AIM OF THE EXERCISE: Repeat the whole listing below exactly as it reads.

EXERCISE MATERIAL:
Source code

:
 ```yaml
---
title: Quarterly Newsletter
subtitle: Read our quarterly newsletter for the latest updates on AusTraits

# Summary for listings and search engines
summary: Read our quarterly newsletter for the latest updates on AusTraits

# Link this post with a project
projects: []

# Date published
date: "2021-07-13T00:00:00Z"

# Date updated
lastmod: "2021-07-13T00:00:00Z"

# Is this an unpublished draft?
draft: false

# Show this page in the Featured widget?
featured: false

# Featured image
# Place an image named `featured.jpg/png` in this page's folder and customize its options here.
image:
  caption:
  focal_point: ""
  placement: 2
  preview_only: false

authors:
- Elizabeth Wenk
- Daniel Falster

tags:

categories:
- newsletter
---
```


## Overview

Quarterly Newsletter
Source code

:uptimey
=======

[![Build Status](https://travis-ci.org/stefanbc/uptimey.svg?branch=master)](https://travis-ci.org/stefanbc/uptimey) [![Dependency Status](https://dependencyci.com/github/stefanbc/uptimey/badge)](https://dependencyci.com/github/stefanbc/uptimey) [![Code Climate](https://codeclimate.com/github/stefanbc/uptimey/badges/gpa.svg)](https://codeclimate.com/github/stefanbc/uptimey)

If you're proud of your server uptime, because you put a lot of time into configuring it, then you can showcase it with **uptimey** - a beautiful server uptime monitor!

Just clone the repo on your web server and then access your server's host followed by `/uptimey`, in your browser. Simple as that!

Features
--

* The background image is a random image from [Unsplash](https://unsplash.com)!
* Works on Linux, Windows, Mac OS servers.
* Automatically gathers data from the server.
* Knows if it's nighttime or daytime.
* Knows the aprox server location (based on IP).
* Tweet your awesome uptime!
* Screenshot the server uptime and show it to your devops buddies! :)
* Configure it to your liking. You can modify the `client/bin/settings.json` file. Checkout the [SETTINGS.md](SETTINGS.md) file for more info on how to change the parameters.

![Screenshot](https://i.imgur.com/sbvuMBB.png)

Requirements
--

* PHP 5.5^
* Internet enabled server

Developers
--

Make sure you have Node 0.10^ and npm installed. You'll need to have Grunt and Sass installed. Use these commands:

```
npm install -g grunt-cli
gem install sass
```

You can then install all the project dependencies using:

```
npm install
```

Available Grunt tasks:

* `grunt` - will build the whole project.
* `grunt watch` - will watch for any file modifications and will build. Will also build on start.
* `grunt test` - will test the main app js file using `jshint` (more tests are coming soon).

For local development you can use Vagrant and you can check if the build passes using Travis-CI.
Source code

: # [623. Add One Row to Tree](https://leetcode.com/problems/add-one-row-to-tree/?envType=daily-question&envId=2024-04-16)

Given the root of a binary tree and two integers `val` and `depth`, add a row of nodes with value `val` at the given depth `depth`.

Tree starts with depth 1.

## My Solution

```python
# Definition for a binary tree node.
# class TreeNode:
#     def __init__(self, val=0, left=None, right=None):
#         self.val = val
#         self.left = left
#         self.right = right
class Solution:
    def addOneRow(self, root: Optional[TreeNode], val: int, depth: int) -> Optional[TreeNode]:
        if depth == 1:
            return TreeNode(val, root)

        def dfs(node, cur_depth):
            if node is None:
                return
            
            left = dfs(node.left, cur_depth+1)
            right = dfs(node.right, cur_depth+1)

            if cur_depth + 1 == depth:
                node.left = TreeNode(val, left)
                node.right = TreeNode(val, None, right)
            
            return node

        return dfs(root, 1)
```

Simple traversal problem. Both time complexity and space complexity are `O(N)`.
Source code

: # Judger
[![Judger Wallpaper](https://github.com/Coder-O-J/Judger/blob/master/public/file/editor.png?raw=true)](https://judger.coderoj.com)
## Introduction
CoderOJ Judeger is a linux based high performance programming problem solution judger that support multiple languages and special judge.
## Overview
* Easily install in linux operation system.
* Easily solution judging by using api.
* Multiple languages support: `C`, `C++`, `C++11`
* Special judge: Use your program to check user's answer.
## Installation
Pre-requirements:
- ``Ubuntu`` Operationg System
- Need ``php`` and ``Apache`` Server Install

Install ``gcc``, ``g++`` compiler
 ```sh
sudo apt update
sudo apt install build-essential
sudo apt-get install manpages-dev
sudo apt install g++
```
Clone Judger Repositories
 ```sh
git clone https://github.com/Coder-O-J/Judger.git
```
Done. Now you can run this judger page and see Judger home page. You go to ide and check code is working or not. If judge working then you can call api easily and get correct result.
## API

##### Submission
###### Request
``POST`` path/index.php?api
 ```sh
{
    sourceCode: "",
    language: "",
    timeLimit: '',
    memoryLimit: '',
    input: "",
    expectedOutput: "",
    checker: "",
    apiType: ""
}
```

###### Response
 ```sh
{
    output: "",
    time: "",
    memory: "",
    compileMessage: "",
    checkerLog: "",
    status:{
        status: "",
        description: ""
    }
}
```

RESULT OF THE EXERCISE:
Source code

:
 ```yaml
---
title: Quarterly Newsletter
subtitle: Read our quarterly newsletter for the latest updates on AusTraits

# Summary for listings and search engines
summary: Read our quarterly newsletter for the latest updates on AusTraits

# Link this post with a project
projects: []

# Date published
date: "2021-07-13T00:00:00Z"

# Date updated
lastmod: "2021-07-13T00:00:00Z"

# Is this an unpublished draft?
draft: false

# Show this page in the Featured widget?
featured: false

# Featured image
# Place an image named `featured.jpg/png` in this page's folder and customize its options here.
image:
  caption:
  focal_point: ""
  placement: 2
  preview_only: false

authors:
- Elizabeth Wenk
- Daniel Falster

tags:

categories:
- newsletter
---
```


## Overview

Quarterly Newsletter
Source code

:uptimey
=======

[![Build Status](https://travis-ci.org/stefanbc/uptimey.svg?branch=master)](https://travis-ci.org/stefanbc/uptimey) [![Dependency Status](https://dependencyci.com/github/stefanbc/uptimey/badge)](https://dependencyci.com/github/stefanbc/uptimey) [![Code Climate](https://codeclimate.com/github/stefanbc/uptimey/badges/gpa.svg)](https://codeclimate.com/github/stefanbc/uptimey)

If you're proud of your server uptime, because you put a lot of time into configuring it, then you can showcase it with **uptimey** - a beautiful server uptime monitor!

Just clone the repo on your web server and then access your server's host followed by `/uptimey`, in your browser. Simple as that!

Features
--

* The background image is a random image from [Unsplash](https://unsplash.com)!
* Works on Linux, Windows, Mac OS servers.
* Automatically gathers data from the server.
* Knows if it's nighttime or daytime.
* Knows the aprox server location (based on IP).
* Tweet your awesome uptime!
* Screenshot the server uptime and show it to your devops buddies! :)
* Configure it to your liking. You can modify the `client/bin/settings.json` file. Checkout the [SETTINGS.md](SETTINGS.md) file for more info on how to change the parameters.

![Screenshot](https://i.imgur.com/sbvuMBB.png)

Requirements
--

* PHP 5.5^
* Internet enabled server

Developers
--

Make sure you have Node 0.10^ and npm installed. You'll need to have Grunt and Sass installed. Use these commands:

```
npm install -g grunt-cli
gem install sass
```

You can then install all the project dependencies using:

```
npm install
```

Available Grunt tasks:

* `grunt` - will build the whole project.
* `grunt watch` - will watch for any file modifications and will build. Will also build on start.
* `grunt test` - will test the main app js file using `jshint` (more tests are coming soon).

For local development you can use Vagrant and you can check if the build passes using Travis-CI.
Source code

: # [623. Add One Row to Tree](https://leetcode.com/problems/add-one-row-to-tree/?envType=daily-question&envId=2024-04-16)

Given the root of a binary tree and two integers `val` and `depth`, add a row of nodes with value `val` at the given depth `depth`.

Tree starts with depth 1.

## My Solution

```python
# Definition for a binary tree node.
# class TreeNode:
#     def __init__(self, val=0, left=None, right=None):
#         self.val = val
#         self.left = left
#         self.right = right
class Solution:
    def addOneRow(self, root: Optional[TreeNode], val: int, depth: int) -> Optional[TreeNode]:
        if depth == 1:
            return TreeNode(val, root)

        def dfs(node, cur_depth):
            if node is None:
                return
            
            left = dfs(node.left, cur_depth+1)
            right = dfs(node.right, cur_depth+1)

            if cur_depth + 1 == depth:
                node.left = TreeNode(val, left)
                node.right = TreeNode(val, None, right)
            
            return node

        return dfs(root, 1)
```

Simple traversal problem. Both time complexity and space complexity are `O(N)`.
Source code

: # Judger
[![Judger Wallpaper](https://github.com/Coder-O-J/Judger/blob/master/public/file/editor.png?raw=true)](https://judger.coderoj.com)
## Introduction
CoderOJ Judeger is a linux based high performance programming problem solution judger that support multiple languages and special judge.
## Overview
* Easily install in linux operation system.
* Easily solution judging by using api.
* Multiple languages support: `C`, `C++`, `C++11`
* Special judge: Use your program to check user's answer.
## Installation
Pre-requirements:
- ``Ubuntu`` Operationg System
- Need ``php`` and ``Apache`` Server Install

Install ``gcc``, ``g++`` compiler
 ```sh
sudo apt update
sudo apt install build-essential
sudo apt-get install manpages-dev
sudo apt install g++
```
Clone Judger Repositories
 ```sh
git clone https://github.com/Coder-O-J/Judger.git
```
Done. Now you can run this judger page and see Judger home page. You go to ide and check code is working or not. If judge working then you can call api easily and get correct result.
## API

##### Submission
###### Request
``POST`` path/index.php?api
 ```sh
{
    sourceCode: "",
    language: "",
    timeLimit: '',
    memoryLimit: '',
    input: "",
    expectedOutput: "",
    checker: "",
    apiType: ""
}
```

###### Response
 ```sh
{
    output: "",
    time: "",
    memory: "",
    compileMessage: "",
    checkerLog: "",
    status:{
        status: "",
        description: ""
    }
}
```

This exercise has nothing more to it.